Is that what “home” is, serenity? I have moved several times in my adult life, as have my relative. There is no one place we all think of as home. Yet, the peaceful feeling
of going back to a simpler life felt comforting. Familiar places and faces still brought
smiles and a desire to sit a while, reminisce on happy times together. Seeing the Fall leaves and feeling the cool, crisp air brought fun thoughts of rustling through the woods and treasuring special leaves pressed in a book. I have memories of crystal clear mornings with trees powdered with snow, icicles clinging to the roof edge. I remember how that first powdered snow laid weightless on my mitten; how making angels in the snow seemed so special. All the memories that flash back, somehow bring a sense of solace.
I visit the cemetery, remembering those who have passed on. My childhood neighbors and relatives bring back memories of community life, as well as hardships. Children that died too young, great-grandparents I only knew through stories. I stare at the
the empty land where my farm house use to be. It stood up on a hill for all to see, built by my dad and his dad. Fire destroyed it several years after my parent moved away, although the stone foundation, they also laid, was still there. That long driveway that was a run away for my sled during long Winters days, was still there too.

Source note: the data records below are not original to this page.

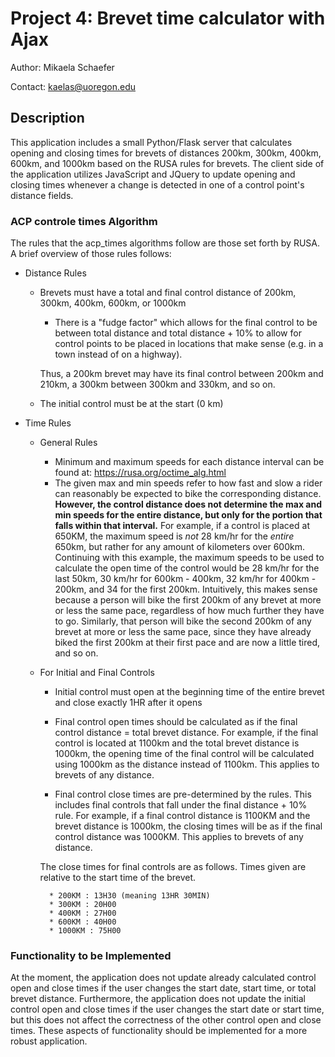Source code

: # Project 4:  Brevet time calculator with Ajax
Author: Mikaela Schaefer

Contact: kaelas@uoregon.edu

## Description
This application includes a small Python/Flask server that calculates opening and closing times for brevets of distances
200km, 300km, 400km, 600km, and 1000km based on the RUSA rules for brevets. The client side of the application utilizes JavaScript
and JQuery to update opening and closing times whenever a change is detected in one of a control point's distance fields.

### ACP controle times Algorithm
The rules that the acp_times algorithms follow are those set forth by RUSA. A brief overview of those rules follows:
* Distance Rules
    * Brevets must have a total and final control distance of 200km, 300km, 400km, 600km, or 1000km
        * There is a "fudge factor" which allows for the final control to be between total distance and total distance + 10% to allow for
        control points to be placed in locations that make sense (e.g. in a town instead of on a highway).

        Thus, a 200km brevet may have its final control between 200km and 210km, a 300km between 300km and 330km, and so on.

    * The initial control must be at the start (0 km)


* Time Rules
    * General Rules
        * Minimum and maximum speeds for each distance interval can be found at: https://rusa.org/octime_alg.html
        * The given max and min speeds refer to how fast and slow a rider can reasonably be expected to bike the corresponding distance. **However, the control distance does not determine the max and min speeds for the entire distance, but only for the portion that falls within that interval.**  For example, if a control is placed at 650KM, the maximum speed is *not* 28 km/hr for the *entire* 650km, but rather for any amount of kilometers over 600km. Continuing with this example, the maximum speeds to be used to calculate the open time of the control would be 28 km/hr for the last 50km, 30 km/hr for 600km - 400km, 32 km/hr for 400km - 200km, and 34 for the first 200km.
        Intuitively, this makes sense because a person will bike the first 200km of any brevet at more or less the same pace, regardless of how much further they have to go. Similarly, that person will bike the second 200km of any brevet at more or less the same pace, since they have already biked the first 200km at their first pace and are now a little tired, and so on. 


    * For Initial and Final Controls
        * Initial control must open at the beginning time of the entire brevet and close exactly 1HR after it opens

        * Final control open times should be calculated as if the final control distance = total brevet distance. For example, if the final control is located at 1100km and the total brevet distance is 1000km, the opening time of the final control will be calculated using 1000km as the distance instead of 1100km. This applies to brevets of any distance.

        * Final control close times are pre-determined by the rules. This includes final controls that fall under the final distance + 10% rule. For example, if a final control distance is 1100KM and the brevet distance is 1000km, the closing times will be as if the final control distance was 1000KM. This applies to brevets of any distance.
        
        The close times for final controls are as follows. Times given are relative to the start time of the brevet.
            
            * 200KM : 13H30 (meaning 13HR 30MIN)
            * 300KM : 20H00
            * 400KM : 27H00
            * 600KM : 40H00
            * 1000KM : 75H00
            


### Functionality to be Implemented
At the moment, the application does not update already calculated control open and close times if the user changes the start date, start time, or total brevet distance. Furthermore, the application does not update the initial control open and close times if the user changes the start date or start time, but this does not affect the correctness of the other control open and close times. These aspects of functionality should be implemented for a more robust application.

Memories, maybe that is what going home means. A place that is filled with laughter, good times and happy memories. Certainly there were plenty of heart aches, cold weather and hard work. But for me, home was grandma’s blankets piles on my bed during those cold winter nights. Home was grandparents, aunts and uncles, that are gone now, but it was also what didn’t change. A place I can hold in my heart and remember; people, sounds, sights and scents; all things that made me feel comfort and secure growing up. We lose that moving around, from place to place, in our adults life. We try to hold on to things that reminds us of our parents or our past; that bring memories we don’t want to lose. I don’t make that 1400 mile trek to where I grew up very often, but I do hold on to the memories when I cuddle under the blanket grandma made for me or listen to Bing Crosby sing White Christmas. Home is where our heart feels warm and fuzzy and loved.